The situation in Poland is not much different to many other countries in the European Union. In other countries too, the tax regulations, that were created, were largely influenced by lobbyists who are, by nature, interested in tax evasion. At that time, the governments in power were prone to such external pressures. Another detrimental factor was the influence of the international audit and consulting industry, which played a significant role in shaping the current tax regulations and tax practices: A fact which was recently discussed by the European Parliament, in a resolution dated the 6 July, 2016.
Where Poland is concerned, the government needs to cut all possible ties with the audit and consulting industry, if it wants to improve the existing tax system, because the industry’s position is very strong and relies on informal personal relations and dependencies to keep it well positioned. They have already been successful in a number of areas, for example, they scuttled the new law on value added tax, which was written by the Law and Justice (PiS) party, during the 2015 election campaign. There are also significant delays in drafting and introducing new regulations related to tax evasion.
The solutions that are already in place are cover provisions against tax evasion and fuel trade licensing. The Ministry of Finance is also working on electronic invoices, which should be introduced in 2017.
The Ministry of Justice has managed to be more successful in introducing necessary regulations but unfortunately, these haven’t solved all of the problems. However, the government stands a high chance of introducing new tax regulations before the end of this year, which will result in a significant increase in budgetary income for 2017.

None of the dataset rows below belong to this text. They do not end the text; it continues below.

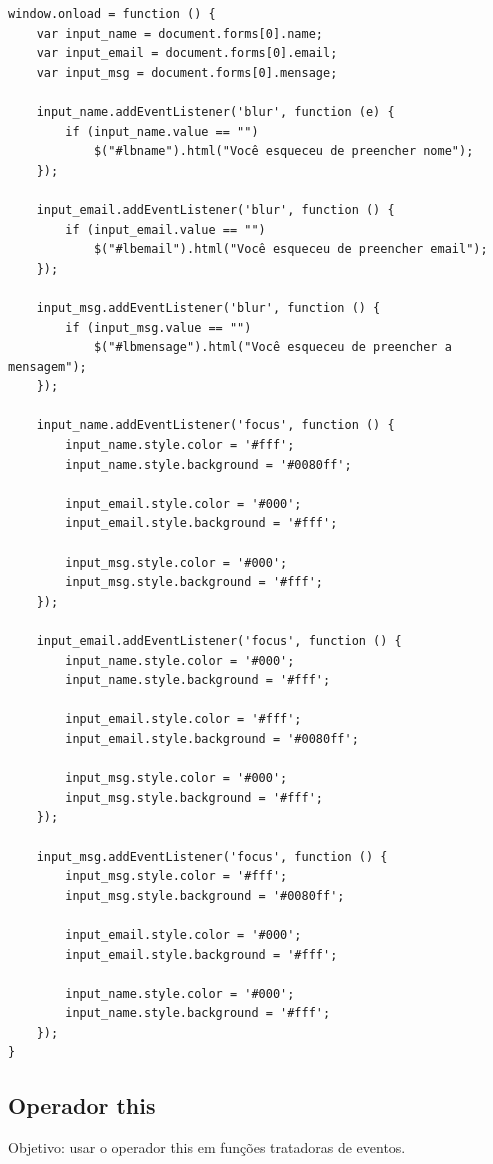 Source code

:  \begin{lstlisting}
window.onload = function () {
    var input_name = document.forms[0].name;
    var input_email = document.forms[0].email;
    var input_msg = document.forms[0].mensage;

    input_name.addEventListener('blur', function (e) {
        if (input_name.value == "")
            $("#lbname").html("Você esqueceu de preencher nome");
    });

    input_email.addEventListener('blur', function () {
        if (input_email.value == "")
            $("#lbemail").html("Você esqueceu de preencher email");
    });

    input_msg.addEventListener('blur', function () {
        if (input_msg.value == "")
            $("#lbmensage").html("Você esqueceu de preencher a mensagem");
    });

    input_name.addEventListener('focus', function () {
        input_name.style.color = '#fff';
        input_name.style.background = '#0080ff';

        input_email.style.color = '#000';
        input_email.style.background = '#fff';

        input_msg.style.color = '#000';
        input_msg.style.background = '#fff';
    });

    input_email.addEventListener('focus', function () {
        input_name.style.color = '#000';
        input_name.style.background = '#fff';

        input_email.style.color = '#fff';
        input_email.style.background = '#0080ff';

        input_msg.style.color = '#000';
        input_msg.style.background = '#fff';
    });

    input_msg.addEventListener('focus', function () {
        input_msg.style.color = '#fff';
        input_msg.style.background = '#0080ff';

        input_email.style.color = '#000';
        input_email.style.background = '#fff';

        input_name.style.color = '#000';
        input_name.style.background = '#fff';
    });
}
 \end{lstlisting} 
 
 
\subsection{Operador this}
 Objetivo: usar o operador this em funções tratadoras de eventos.
 
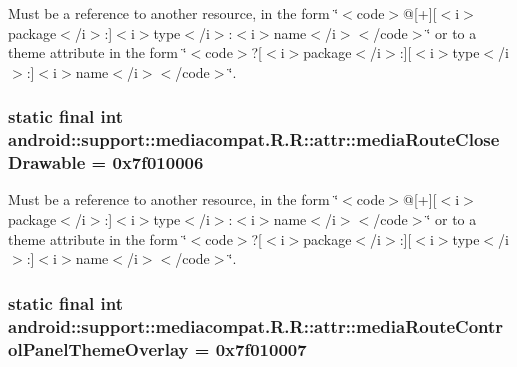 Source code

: Must be a reference to another resource, in the form \char`\"{}$<$code$>$@\mbox{[}+\mbox{]}\mbox{[}$<$i$>$package$<$/i$>$:\mbox{]}$<$i$>$type$<$/i$>$:$<$i$>$name$<$/i$>$$<$/code$>$\char`\"{} or to a theme attribute in the form \char`\"{}$<$code$>$?\mbox{[}$<$i$>$package$<$/i$>$:\mbox{]}\mbox{[}$<$i$>$type$<$/i$>$:\mbox{]}$<$i$>$name$<$/i$>$$<$/code$>$\char`\"{}. \hypertarget{classandroid_1_1support_1_1mediacompat_1_1_r_1_1attr_4aea01262b12d3208a98f9cb95070465}{
\subsubsection[{mediaRouteCloseDrawable}]{\setlength{\rightskip}{0pt plus 5cm}static final int android::support::mediacompat.R.R::attr::mediaRouteCloseDrawable = 0x7f010006}}
\label{classandroid_1_1support_1_1mediacompat_1_1_r_1_1attr_4aea01262b12d3208a98f9cb95070465}


Must be a reference to another resource, in the form \char`\"{}$<$code$>$@\mbox{[}+\mbox{]}\mbox{[}$<$i$>$package$<$/i$>$:\mbox{]}$<$i$>$type$<$/i$>$:$<$i$>$name$<$/i$>$$<$/code$>$\char`\"{} or to a theme attribute in the form \char`\"{}$<$code$>$?\mbox{[}$<$i$>$package$<$/i$>$:\mbox{]}\mbox{[}$<$i$>$type$<$/i$>$:\mbox{]}$<$i$>$name$<$/i$>$$<$/code$>$\char`\"{}. \hypertarget{classandroid_1_1support_1_1mediacompat_1_1_r_1_1attr_954d582a13e6f7d8e0213d1d58586a02}{
\subsubsection[{mediaRouteControlPanelThemeOverlay}]{\setlength{\rightskip}{0pt plus 5cm}static final int android::support::mediacompat.R.R::attr::mediaRouteControlPanelThemeOverlay = 0x7f010007}}
\label{classandroid_1_1support_1_1mediacompat_1_1_r_1_1attr_954d582a13e6f7d8e0213d1d58586a02}


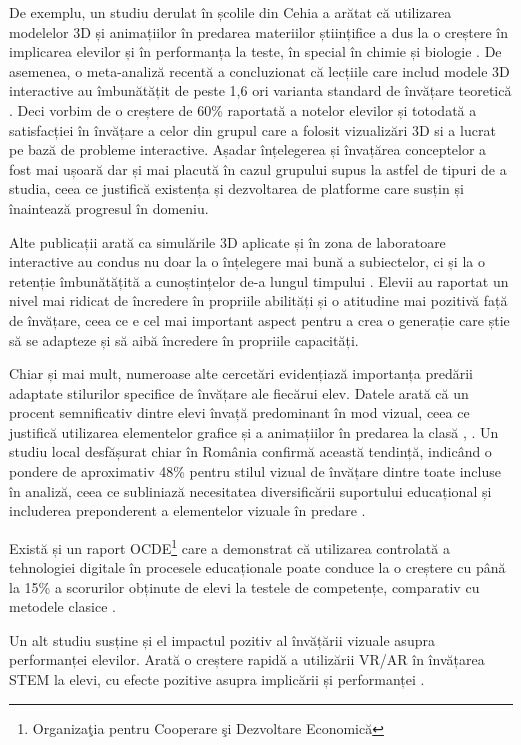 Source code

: De exemplu, un studiu derulat în școlile din Cehia a arătat că utilizarea modelelor 3D și animațiilor în predarea
materiilor științifice a dus la o creștere în implicarea elevilor și în performanța la teste,
în special în chimie și biologie \cite{study1}. De asemenea, o meta-analiză recentă a concluzionat că lecțiile
care includ modele 3D interactive au îmbunătățit de peste 1,6 ori varianta standard de învățare teoretică \cite{study4}.
Deci vorbim de o creștere de 60\% raportată a notelor elevilor și totodată a satisfacției în învățare a celor din grupul care a folosit vizualizări 3D si
a lucrat pe bază de probleme interactive. Așadar înțelegerea și învațărea
conceptelor a fost mai ușoară dar și mai placută în cazul grupului supus la astfel de tipuri de a studia,
ceea ce justifică existența și dezvoltarea de platforme care susțin și înaintează progresul în domeniu.

Alte publicații arată ca simulările 3D aplicate și în zona de laboratoare interactive au condus nu doar la o înțelegere mai bună a subiectelor,
ci și la o retenție îmbunătățită a cunoștințelor de-a lungul timpului \cite{study5}. Elevii au raportat un nivel mai ridicat
de încredere în propriile abilități și o atitudine mai pozitivă față de învățare, ceea ce e cel mai important aspect
pentru a crea o generație care știe să se adapteze și să aibă încredere în propriile capacități.

Chiar și mai mult, numeroase alte cercetări evidențiază importanța predării adaptate stilurilor specifice de învățare ale
fiecărui elev. Datele arată că un procent semnificativ dintre elevi învață predominant în mod vizual, ceea ce
justifică utilizarea elementelor grafice și a animațiilor în predarea la clasă \cite{study2}, \cite{study3}. 
Un studiu local desfășurat chiar în România confirmă această tendință, indicând o pondere
de aproximativ 48\% pentru stilul vizual de învățare dintre toate incluse în analiză, ceea ce subliniază
necesitatea diversificării suportului educațional și includerea preponderent a elementelor vizuale în predare \cite{study2}.

Există și un raport OCDE\footnote{Organizaţia pentru Cooperare şi Dezvoltare Economică} care a demonstrat că utilizarea 
controlată a tehnologiei digitale în procesele educaționale poate conduce la o creștere cu până la 15\% a
scorurilor obținute de elevi la testele de competențe, comparativ cu metodele clasice \cite{study7}.

Un alt studiu susține și el impactul pozitiv al învățării vizuale asupra performanței elevilor. 
Arată o creștere rapidă a utilizării VR/AR în învățarea STEM la elevi,
cu efecte pozitive asupra implicării și performanței \cite{study9}.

The plan sounds quite ambitious but it is feasible. It requires massive changes in the Ministry of Finance, whose measures are not always compliant with the government’s objectives. It is essential that the government and the ministry become entirely separated from all of the agents that are potentially interested in making the Polish tax system as inefficient and ineffective as possible — mainly those from international businesses that provide services related to, and resulting in, tax evasion.
So far the overall situation looks optimistic — at the end of August 2016, the government confirmed that within the first six months of this year tax efficiency had increased by PLN 9 (€2.1) billion compared to the first half of 2015.
The views expressed in this opinion editorial are the author’s own and do not necessarily reflect Emerging Europe’s editorial policy.